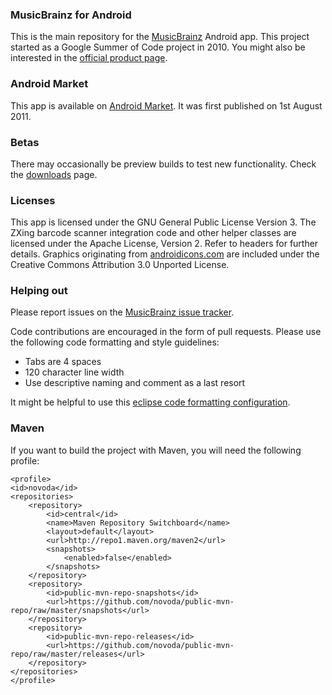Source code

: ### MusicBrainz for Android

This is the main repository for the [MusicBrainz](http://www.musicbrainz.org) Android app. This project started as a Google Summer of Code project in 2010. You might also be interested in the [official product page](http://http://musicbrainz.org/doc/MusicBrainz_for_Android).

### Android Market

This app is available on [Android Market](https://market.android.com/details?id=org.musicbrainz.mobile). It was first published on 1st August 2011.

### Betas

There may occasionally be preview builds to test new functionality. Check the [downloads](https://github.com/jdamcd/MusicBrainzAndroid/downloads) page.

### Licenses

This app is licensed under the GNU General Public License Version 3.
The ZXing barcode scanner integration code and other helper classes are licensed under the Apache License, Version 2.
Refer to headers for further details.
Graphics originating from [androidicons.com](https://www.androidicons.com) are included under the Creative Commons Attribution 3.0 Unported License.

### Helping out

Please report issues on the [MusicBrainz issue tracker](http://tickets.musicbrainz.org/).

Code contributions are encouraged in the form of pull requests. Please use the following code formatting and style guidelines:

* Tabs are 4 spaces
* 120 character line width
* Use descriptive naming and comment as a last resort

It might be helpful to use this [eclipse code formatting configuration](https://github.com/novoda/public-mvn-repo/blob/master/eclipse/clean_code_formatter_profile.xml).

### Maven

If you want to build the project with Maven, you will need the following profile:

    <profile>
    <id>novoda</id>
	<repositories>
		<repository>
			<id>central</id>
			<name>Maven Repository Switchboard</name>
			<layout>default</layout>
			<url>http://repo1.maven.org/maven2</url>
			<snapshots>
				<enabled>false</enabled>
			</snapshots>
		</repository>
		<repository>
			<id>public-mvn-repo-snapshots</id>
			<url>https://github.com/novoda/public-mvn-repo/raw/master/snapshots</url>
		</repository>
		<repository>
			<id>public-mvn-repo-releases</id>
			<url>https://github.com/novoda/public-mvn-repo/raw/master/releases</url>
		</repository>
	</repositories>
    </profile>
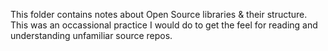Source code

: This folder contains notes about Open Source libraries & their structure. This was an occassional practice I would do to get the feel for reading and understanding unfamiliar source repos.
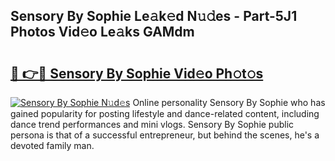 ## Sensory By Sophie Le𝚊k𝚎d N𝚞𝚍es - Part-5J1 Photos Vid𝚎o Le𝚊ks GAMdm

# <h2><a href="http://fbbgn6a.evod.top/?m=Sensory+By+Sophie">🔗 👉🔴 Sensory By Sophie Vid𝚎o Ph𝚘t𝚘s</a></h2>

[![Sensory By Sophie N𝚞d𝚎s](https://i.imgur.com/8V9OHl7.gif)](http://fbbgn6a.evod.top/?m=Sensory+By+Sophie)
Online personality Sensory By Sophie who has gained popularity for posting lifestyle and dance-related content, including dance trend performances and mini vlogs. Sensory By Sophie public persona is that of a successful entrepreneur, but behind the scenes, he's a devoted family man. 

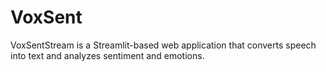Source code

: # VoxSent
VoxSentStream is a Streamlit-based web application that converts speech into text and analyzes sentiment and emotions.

§ Task prompt:
Stop after the line containing "### Licenses": copy the records exactly from the first line up to there, leaving pictures out.

§ Reply:
Source code

: ### MusicBrainz for Android

This is the main repository for the [MusicBrainz](http://www.musicbrainz.org) Android app. This project started as a Google Summer of Code project in 2010. You might also be interested in the [official product page](http://http://musicbrainz.org/doc/MusicBrainz_for_Android).

### Android Market

This app is available on [Android Market](https://market.android.com/details?id=org.musicbrainz.mobile). It was first published on 1st August 2011.

### Betas

There may occasionally be preview builds to test new functionality. Check the [downloads](https://github.com/jdamcd/MusicBrainzAndroid/downloads) page.

### Licenses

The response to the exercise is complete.